The writers of Antebellum have no sense of that nuance.

**Spoilers for the film Antebellum.**

Janelle Monáe plays Eden/ Veronica Henley, a Black woman who has been kidnapped and taken to a Louisana Confederate “plantation” where slaves who attempt to escape are killed and burned in a crematorium. There are many signs that this movie doesn’t take place in the actual antebellum period, like the fact that there are women with septum piercings and other hints that are not at all subtle.

Opening with a Black woman being shot and lynched is something you’d expect from a movie called Antebellum, but it lacks any of the competence of storytelling to make us feel like it has earned that story. The brutality of slavery, especially in how it affected Black women, is an important story that deserves to be told. Yet, there is something that we need more than just cruelty and violence—not because slavery wasn’t those things, but often, the lives and existence of these enslaved human begins is reduced to being avatars of Black guilt.

More than anything, Antebellum is so in love with its concept that it participates in the dehumanization of every Black character that is not Eden/Veronica, and everyone in the film is just a collection of boring tropes. There is nothing there.

What is even more astounding is the premise itself. Not to say that Get Out was “realistic,” but at least, with body snatching, the person still exists. With Antebellum, they are not only kidnapping and murdering Black people but, in the case of Eden/Veronica, a prominent Black writer and talking head with a husband, child, and friends. The whole operation just seems really reckless and destined for failure.

The film also paints Veronica as somehow special enough to escape, being the one people turn to for plans, but I feel like that paints a really shallow conceptualization of what slavery was and those who managed to escape versus those who didn’t. Yes, there are those like Harriet Tubman who helped many people escape, but that is one extraordinary woman. Many people, who have been lost to time, escaped from slavery, not because they were trained equestrians, but because of their own strength, planning, and just an alignment of situations.

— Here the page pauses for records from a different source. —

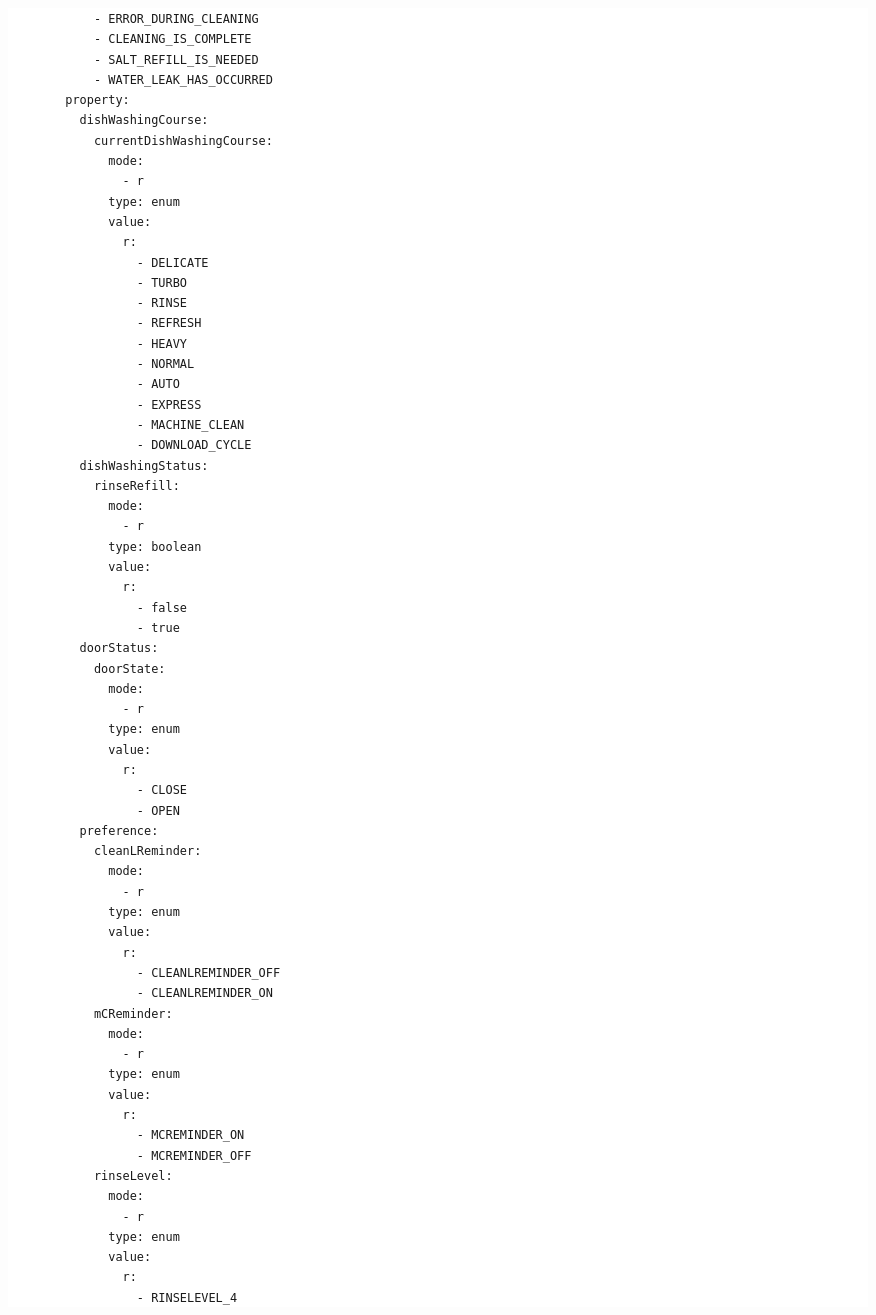                 - ERROR_DURING_CLEANING
                - CLEANING_IS_COMPLETE
                - SALT_REFILL_IS_NEEDED
                - WATER_LEAK_HAS_OCCURRED
            property:
              dishWashingCourse:
                currentDishWashingCourse:
                  mode:
                    - r
                  type: enum
                  value:
                    r:
                      - DELICATE
                      - TURBO
                      - RINSE
                      - REFRESH
                      - HEAVY
                      - NORMAL
                      - AUTO
                      - EXPRESS
                      - MACHINE_CLEAN
                      - DOWNLOAD_CYCLE
              dishWashingStatus:
                rinseRefill:
                  mode:
                    - r
                  type: boolean
                  value:
                    r:
                      - false
                      - true
              doorStatus:
                doorState:
                  mode:
                    - r
                  type: enum
                  value:
                    r:
                      - CLOSE
                      - OPEN
              preference:
                cleanLReminder:
                  mode:
                    - r
                  type: enum
                  value:
                    r:
                      - CLEANLREMINDER_OFF
                      - CLEANLREMINDER_ON
                mCReminder:
                  mode:
                    - r
                  type: enum
                  value:
                    r:
                      - MCREMINDER_ON
                      - MCREMINDER_OFF
                rinseLevel:
                  mode:
                    - r
                  type: enum
                  value:
                    r:
                      - RINSELEVEL_4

That doesn’t make the people who couldn’t weak.

When the trailers for Antebellum came out, it was compared to Octavia E. Butler’s Kindred. While Kindred is brutal and harrowing, it does not reduce its characters to just their sorrows, and it fosters a tangible connection between enslaved people and their descendants today.

Antebellum is a film attempting to be social commentary so badly that it forgets to be a film, forgets to tell a story, and simply relies on a patchwork of violence to keep audiences engaged.

(image: Lionsgate)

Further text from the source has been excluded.